*What is required*:
Set down every record below exactly as it stands.

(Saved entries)
*** Block opens ***
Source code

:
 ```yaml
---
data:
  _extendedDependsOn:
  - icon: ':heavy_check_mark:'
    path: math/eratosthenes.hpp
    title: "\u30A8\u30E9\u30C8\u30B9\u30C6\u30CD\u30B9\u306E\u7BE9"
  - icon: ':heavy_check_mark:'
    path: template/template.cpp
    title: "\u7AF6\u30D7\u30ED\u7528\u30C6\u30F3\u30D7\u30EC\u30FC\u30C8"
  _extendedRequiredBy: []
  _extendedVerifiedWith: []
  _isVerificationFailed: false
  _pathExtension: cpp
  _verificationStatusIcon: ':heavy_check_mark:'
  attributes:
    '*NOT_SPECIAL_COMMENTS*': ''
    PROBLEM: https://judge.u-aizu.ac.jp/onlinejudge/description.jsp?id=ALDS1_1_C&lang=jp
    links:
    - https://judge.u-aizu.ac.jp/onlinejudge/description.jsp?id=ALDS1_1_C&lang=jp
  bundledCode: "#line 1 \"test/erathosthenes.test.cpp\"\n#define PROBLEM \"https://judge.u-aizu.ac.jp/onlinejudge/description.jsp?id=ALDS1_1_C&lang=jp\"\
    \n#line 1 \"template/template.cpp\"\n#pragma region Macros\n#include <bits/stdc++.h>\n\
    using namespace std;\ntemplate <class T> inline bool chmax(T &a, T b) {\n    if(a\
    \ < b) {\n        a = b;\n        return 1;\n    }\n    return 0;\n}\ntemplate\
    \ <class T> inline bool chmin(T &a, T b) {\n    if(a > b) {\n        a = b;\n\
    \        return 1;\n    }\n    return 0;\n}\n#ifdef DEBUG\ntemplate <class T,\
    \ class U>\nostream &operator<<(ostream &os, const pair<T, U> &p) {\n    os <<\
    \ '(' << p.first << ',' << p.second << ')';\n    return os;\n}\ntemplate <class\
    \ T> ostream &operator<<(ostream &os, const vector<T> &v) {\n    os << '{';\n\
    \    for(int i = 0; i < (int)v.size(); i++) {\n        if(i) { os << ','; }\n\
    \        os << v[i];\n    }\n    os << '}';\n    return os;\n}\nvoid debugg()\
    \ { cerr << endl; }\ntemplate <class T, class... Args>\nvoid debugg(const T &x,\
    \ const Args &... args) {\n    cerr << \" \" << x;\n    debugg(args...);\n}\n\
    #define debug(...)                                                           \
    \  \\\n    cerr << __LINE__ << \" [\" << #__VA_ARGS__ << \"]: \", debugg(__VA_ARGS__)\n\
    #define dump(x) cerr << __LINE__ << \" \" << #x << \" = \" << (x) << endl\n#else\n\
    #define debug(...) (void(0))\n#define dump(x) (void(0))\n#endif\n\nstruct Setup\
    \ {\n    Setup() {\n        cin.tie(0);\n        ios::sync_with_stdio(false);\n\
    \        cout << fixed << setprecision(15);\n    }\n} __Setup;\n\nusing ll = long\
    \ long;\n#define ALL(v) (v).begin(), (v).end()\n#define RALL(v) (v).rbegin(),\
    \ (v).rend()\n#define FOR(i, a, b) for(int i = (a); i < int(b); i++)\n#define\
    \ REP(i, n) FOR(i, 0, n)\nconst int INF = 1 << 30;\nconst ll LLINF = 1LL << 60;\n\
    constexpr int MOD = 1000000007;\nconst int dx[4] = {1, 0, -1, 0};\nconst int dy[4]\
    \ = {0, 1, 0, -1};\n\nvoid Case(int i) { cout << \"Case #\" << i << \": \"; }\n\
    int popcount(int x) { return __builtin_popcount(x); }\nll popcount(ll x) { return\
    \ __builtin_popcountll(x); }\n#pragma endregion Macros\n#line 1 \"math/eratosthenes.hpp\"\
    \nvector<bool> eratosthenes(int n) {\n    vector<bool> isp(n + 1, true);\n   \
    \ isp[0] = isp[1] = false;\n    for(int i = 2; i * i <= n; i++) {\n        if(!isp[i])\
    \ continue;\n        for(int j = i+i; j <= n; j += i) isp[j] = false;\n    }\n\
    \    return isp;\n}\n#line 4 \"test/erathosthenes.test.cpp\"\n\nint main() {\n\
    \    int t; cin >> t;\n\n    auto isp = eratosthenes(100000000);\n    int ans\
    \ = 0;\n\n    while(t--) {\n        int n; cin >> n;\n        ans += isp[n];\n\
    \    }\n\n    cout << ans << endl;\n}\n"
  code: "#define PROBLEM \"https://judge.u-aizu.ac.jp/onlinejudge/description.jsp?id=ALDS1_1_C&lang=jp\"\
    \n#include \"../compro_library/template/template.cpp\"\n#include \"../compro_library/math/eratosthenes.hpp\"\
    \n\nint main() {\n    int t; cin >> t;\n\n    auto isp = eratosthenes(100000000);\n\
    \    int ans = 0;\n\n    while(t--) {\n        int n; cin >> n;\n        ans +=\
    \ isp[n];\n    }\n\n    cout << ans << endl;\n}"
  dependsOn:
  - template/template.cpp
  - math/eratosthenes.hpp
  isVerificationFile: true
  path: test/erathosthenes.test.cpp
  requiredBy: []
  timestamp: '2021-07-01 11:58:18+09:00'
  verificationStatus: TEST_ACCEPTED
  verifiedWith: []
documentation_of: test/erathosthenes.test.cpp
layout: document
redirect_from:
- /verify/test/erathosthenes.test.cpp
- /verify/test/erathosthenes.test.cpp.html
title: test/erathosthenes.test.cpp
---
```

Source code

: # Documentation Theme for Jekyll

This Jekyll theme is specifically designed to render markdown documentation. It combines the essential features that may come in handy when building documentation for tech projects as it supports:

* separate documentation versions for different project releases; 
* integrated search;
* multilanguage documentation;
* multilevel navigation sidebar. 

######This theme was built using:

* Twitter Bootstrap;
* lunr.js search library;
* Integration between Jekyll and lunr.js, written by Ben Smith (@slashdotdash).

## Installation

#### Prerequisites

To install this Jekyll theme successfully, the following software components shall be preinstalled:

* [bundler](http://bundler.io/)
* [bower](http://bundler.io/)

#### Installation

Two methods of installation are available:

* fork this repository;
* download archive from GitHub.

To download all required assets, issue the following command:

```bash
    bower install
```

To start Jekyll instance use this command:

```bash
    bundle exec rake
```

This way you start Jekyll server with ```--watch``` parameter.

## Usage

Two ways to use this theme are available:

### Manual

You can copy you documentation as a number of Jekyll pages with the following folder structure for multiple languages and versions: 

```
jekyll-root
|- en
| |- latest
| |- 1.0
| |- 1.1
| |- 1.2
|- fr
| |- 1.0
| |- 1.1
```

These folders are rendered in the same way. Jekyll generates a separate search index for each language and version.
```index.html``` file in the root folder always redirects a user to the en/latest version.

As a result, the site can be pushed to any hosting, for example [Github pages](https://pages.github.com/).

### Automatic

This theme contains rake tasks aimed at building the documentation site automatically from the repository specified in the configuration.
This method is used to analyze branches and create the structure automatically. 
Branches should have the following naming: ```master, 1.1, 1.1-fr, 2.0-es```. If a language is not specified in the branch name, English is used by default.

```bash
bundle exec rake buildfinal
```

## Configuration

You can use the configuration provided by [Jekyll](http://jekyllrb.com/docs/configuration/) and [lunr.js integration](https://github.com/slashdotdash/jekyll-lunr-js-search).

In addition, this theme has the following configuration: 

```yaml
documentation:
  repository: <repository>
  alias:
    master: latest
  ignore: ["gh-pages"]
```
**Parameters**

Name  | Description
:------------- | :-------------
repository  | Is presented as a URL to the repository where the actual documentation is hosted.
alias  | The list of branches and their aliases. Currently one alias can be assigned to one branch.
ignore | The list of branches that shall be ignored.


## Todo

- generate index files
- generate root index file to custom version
*** Block closes ***
*Answer for the task*:
Source code

:
 ```yaml
---
data:
  _extendedDependsOn:
  - icon: ':heavy_check_mark:'
    path: math/eratosthenes.hpp
    title: "\u30A8\u30E9\u30C8\u30B9\u30C6\u30CD\u30B9\u306E\u7BE9"
  - icon: ':heavy_check_mark:'
    path: template/template.cpp
    title: "\u7AF6\u30D7\u30ED\u7528\u30C6\u30F3\u30D7\u30EC\u30FC\u30C8"
  _extendedRequiredBy: []
  _extendedVerifiedWith: []
  _isVerificationFailed: false
  _pathExtension: cpp
  _verificationStatusIcon: ':heavy_check_mark:'
  attributes:
    '*NOT_SPECIAL_COMMENTS*': ''
    PROBLEM: https://judge.u-aizu.ac.jp/onlinejudge/description.jsp?id=ALDS1_1_C&lang=jp
    links:
    - https://judge.u-aizu.ac.jp/onlinejudge/description.jsp?id=ALDS1_1_C&lang=jp
  bundledCode: "#line 1 \"test/erathosthenes.test.cpp\"\n#define PROBLEM \"https://judge.u-aizu.ac.jp/onlinejudge/description.jsp?id=ALDS1_1_C&lang=jp\"\
    \n#line 1 \"template/template.cpp\"\n#pragma region Macros\n#include <bits/stdc++.h>\n\
    using namespace std;\ntemplate <class T> inline bool chmax(T &a, T b) {\n    if(a\
    \ < b) {\n        a = b;\n        return 1;\n    }\n    return 0;\n}\ntemplate\
    \ <class T> inline bool chmin(T &a, T b) {\n    if(a > b) {\n        a = b;\n\
    \        return 1;\n    }\n    return 0;\n}\n#ifdef DEBUG\ntemplate <class T,\
    \ class U>\nostream &operator<<(ostream &os, const pair<T, U> &p) {\n    os <<\
    \ '(' << p.first << ',' << p.second << ')';\n    return os;\n}\ntemplate <class\
    \ T> ostream &operator<<(ostream &os, const vector<T> &v) {\n    os << '{';\n\
    \    for(int i = 0; i < (int)v.size(); i++) {\n        if(i) { os << ','; }\n\
    \        os << v[i];\n    }\n    os << '}';\n    return os;\n}\nvoid debugg()\
    \ { cerr << endl; }\ntemplate <class T, class... Args>\nvoid debugg(const T &x,\
    \ const Args &... args) {\n    cerr << \" \" << x;\n    debugg(args...);\n}\n\
    #define debug(...)                                                           \
    \  \\\n    cerr << __LINE__ << \" [\" << #__VA_ARGS__ << \"]: \", debugg(__VA_ARGS__)\n\
    #define dump(x) cerr << __LINE__ << \" \" << #x << \" = \" << (x) << endl\n#else\n\
    #define debug(...) (void(0))\n#define dump(x) (void(0))\n#endif\n\nstruct Setup\
    \ {\n    Setup() {\n        cin.tie(0);\n        ios::sync_with_stdio(false);\n\
    \        cout << fixed << setprecision(15);\n    }\n} __Setup;\n\nusing ll = long\
    \ long;\n#define ALL(v) (v).begin(), (v).end()\n#define RALL(v) (v).rbegin(),\
    \ (v).rend()\n#define FOR(i, a, b) for(int i = (a); i < int(b); i++)\n#define\
    \ REP(i, n) FOR(i, 0, n)\nconst int INF = 1 << 30;\nconst ll LLINF = 1LL << 60;\n\
    constexpr int MOD = 1000000007;\nconst int dx[4] = {1, 0, -1, 0};\nconst int dy[4]\
    \ = {0, 1, 0, -1};\n\nvoid Case(int i) { cout << \"Case #\" << i << \": \"; }\n\
    int popcount(int x) { return __builtin_popcount(x); }\nll popcount(ll x) { return\
    \ __builtin_popcountll(x); }\n#pragma endregion Macros\n#line 1 \"math/eratosthenes.hpp\"\
    \nvector<bool> eratosthenes(int n) {\n    vector<bool> isp(n + 1, true);\n   \
    \ isp[0] = isp[1] = false;\n    for(int i = 2; i * i <= n; i++) {\n        if(!isp[i])\
    \ continue;\n        for(int j = i+i; j <= n; j += i) isp[j] = false;\n    }\n\
    \    return isp;\n}\n#line 4 \"test/erathosthenes.test.cpp\"\n\nint main() {\n\
    \    int t; cin >> t;\n\n    auto isp = eratosthenes(100000000);\n    int ans\
    \ = 0;\n\n    while(t--) {\n        int n; cin >> n;\n        ans += isp[n];\n\
    \    }\n\n    cout << ans << endl;\n}\n"
  code: "#define PROBLEM \"https://judge.u-aizu.ac.jp/onlinejudge/description.jsp?id=ALDS1_1_C&lang=jp\"\
    \n#include \"../compro_library/template/template.cpp\"\n#include \"../compro_library/math/eratosthenes.hpp\"\
    \n\nint main() {\n    int t; cin >> t;\n\n    auto isp = eratosthenes(100000000);\n\
    \    int ans = 0;\n\n    while(t--) {\n        int n; cin >> n;\n        ans +=\
    \ isp[n];\n    }\n\n    cout << ans << endl;\n}"
  dependsOn:
  - template/template.cpp
  - math/eratosthenes.hpp
  isVerificationFile: true
  path: test/erathosthenes.test.cpp
  requiredBy: []
  timestamp: '2021-07-01 11:58:18+09:00'
  verificationStatus: TEST_ACCEPTED
  verifiedWith: []
documentation_of: test/erathosthenes.test.cpp
layout: document
redirect_from:
- /verify/test/erathosthenes.test.cpp
- /verify/test/erathosthenes.test.cpp.html
title: test/erathosthenes.test.cpp
---
```

Source code

: # Documentation Theme for Jekyll

This Jekyll theme is specifically designed to render markdown documentation. It combines the essential features that may come in handy when building documentation for tech projects as it supports:

* separate documentation versions for different project releases; 
* integrated search;
* multilanguage documentation;
* multilevel navigation sidebar. 

######This theme was built using:

* Twitter Bootstrap;
* lunr.js search library;
* Integration between Jekyll and lunr.js, written by Ben Smith (@slashdotdash).

## Installation

#### Prerequisites

To install this Jekyll theme successfully, the following software components shall be preinstalled:

* [bundler](http://bundler.io/)
* [bower](http://bundler.io/)

#### Installation

Two methods of installation are available:

* fork this repository;
* download archive from GitHub.

To download all required assets, issue the following command:

```bash
    bower install
```

To start Jekyll instance use this command:

```bash
    bundle exec rake
```

This way you start Jekyll server with ```--watch``` parameter.

## Usage

Two ways to use this theme are available:

### Manual

You can copy you documentation as a number of Jekyll pages with the following folder structure for multiple languages and versions: 

```
jekyll-root
|- en
| |- latest
| |- 1.0
| |- 1.1
| |- 1.2
|- fr
| |- 1.0
| |- 1.1
```

These folders are rendered in the same way. Jekyll generates a separate search index for each language and version.
```index.html``` file in the root folder always redirects a user to the en/latest version.

As a result, the site can be pushed to any hosting, for example [Github pages](https://pages.github.com/).

### Automatic

This theme contains rake tasks aimed at building the documentation site automatically from the repository specified in the configuration.
This method is used to analyze branches and create the structure automatically. 
Branches should have the following naming: ```master, 1.1, 1.1-fr, 2.0-es```. If a language is not specified in the branch name, English is used by default.

```bash
bundle exec rake buildfinal
```

## Configuration

You can use the configuration provided by [Jekyll](http://jekyllrb.com/docs/configuration/) and [lunr.js integration](https://github.com/slashdotdash/jekyll-lunr-js-search).

In addition, this theme has the following configuration: 

```yaml
documentation:
  repository: <repository>
  alias:
    master: latest
  ignore: ["gh-pages"]
```
**Parameters**

Name  | Description
:------------- | :-------------
repository  | Is presented as a URL to the repository where the actual documentation is hosted.
alias  | The list of branches and their aliases. Currently one alias can be assigned to one branch.
ignore | The list of branches that shall be ignored.


## Todo

- generate index files
- generate root index file to custom version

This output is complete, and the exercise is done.